[EXERCISE BRIEF] Copy exactly the line containing "- PostgreSQL database" and all lines after it, through the last line of the material below; omit everything before it.

BEGIN AVAILABLE RECORDS

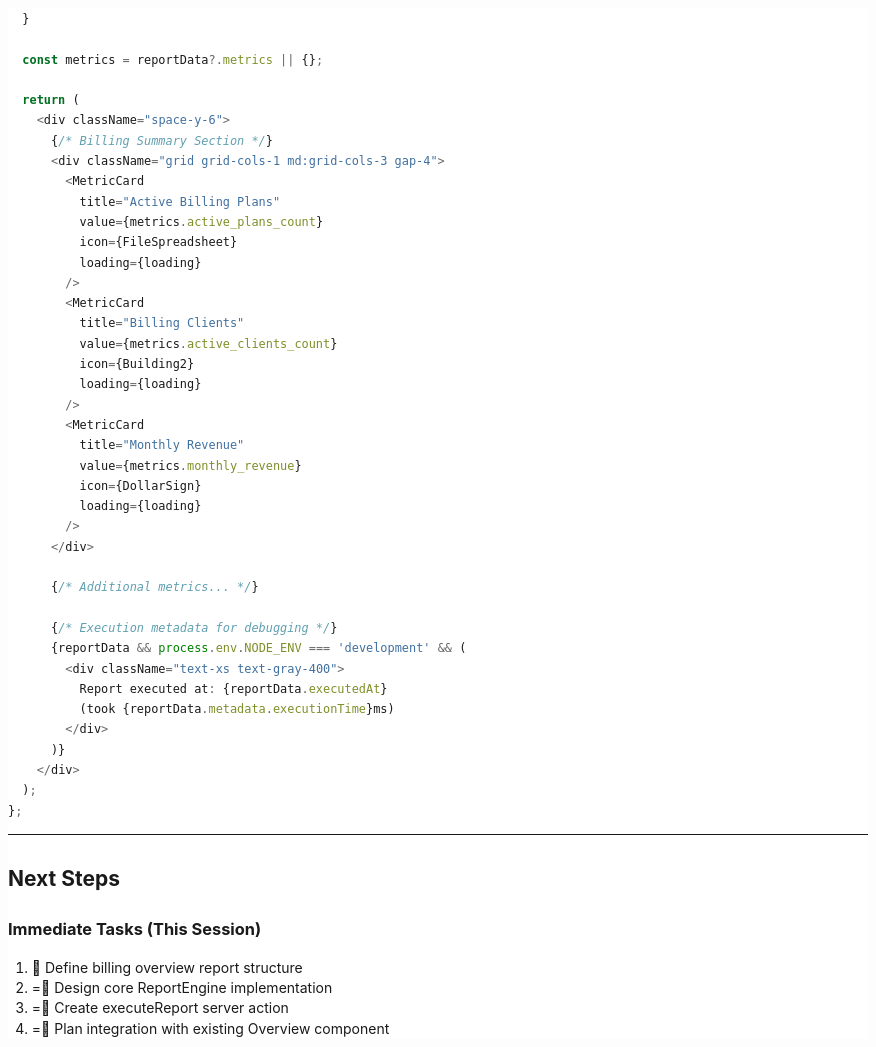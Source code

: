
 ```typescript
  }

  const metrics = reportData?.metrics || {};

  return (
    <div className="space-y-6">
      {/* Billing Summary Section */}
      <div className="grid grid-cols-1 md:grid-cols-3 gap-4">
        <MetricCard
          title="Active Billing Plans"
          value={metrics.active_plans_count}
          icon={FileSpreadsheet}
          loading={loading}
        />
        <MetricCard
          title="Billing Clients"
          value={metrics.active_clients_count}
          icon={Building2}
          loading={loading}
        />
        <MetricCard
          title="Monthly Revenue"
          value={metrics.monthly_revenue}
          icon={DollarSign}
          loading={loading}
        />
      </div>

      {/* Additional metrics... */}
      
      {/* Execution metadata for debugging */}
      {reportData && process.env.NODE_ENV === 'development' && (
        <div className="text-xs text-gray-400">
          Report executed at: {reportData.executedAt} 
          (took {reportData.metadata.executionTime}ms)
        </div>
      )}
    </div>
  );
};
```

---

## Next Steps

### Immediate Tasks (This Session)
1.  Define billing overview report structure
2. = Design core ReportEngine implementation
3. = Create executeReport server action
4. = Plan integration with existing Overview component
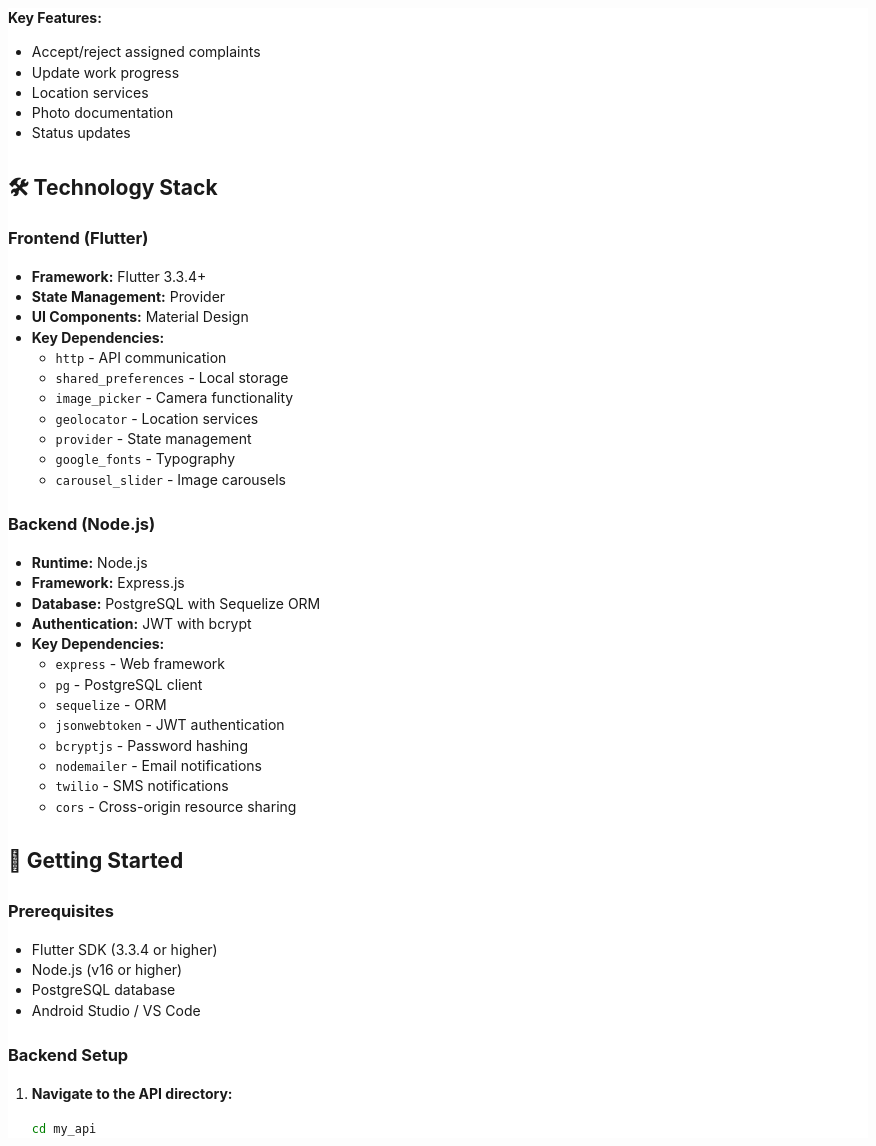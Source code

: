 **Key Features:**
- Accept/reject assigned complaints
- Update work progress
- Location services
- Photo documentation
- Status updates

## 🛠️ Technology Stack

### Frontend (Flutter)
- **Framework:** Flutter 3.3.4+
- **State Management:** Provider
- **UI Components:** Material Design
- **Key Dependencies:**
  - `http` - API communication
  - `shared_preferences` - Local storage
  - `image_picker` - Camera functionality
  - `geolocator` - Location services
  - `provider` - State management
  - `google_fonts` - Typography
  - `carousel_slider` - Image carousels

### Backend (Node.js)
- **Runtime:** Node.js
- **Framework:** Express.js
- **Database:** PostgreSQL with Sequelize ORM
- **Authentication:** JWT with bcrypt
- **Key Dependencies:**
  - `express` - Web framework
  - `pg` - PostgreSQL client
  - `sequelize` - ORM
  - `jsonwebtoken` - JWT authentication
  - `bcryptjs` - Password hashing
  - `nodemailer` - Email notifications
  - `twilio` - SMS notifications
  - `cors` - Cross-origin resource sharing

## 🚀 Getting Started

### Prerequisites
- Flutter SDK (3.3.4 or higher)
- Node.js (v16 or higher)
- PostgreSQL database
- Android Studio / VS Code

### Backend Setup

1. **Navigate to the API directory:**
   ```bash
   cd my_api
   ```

END AVAILABLE RECORDS

[ANSWER SPACE]
- PostgreSQL database
- Android Studio / VS Code

### Backend Setup

1. **Navigate to the API directory:**
   ```bash
   cd my_api
   ```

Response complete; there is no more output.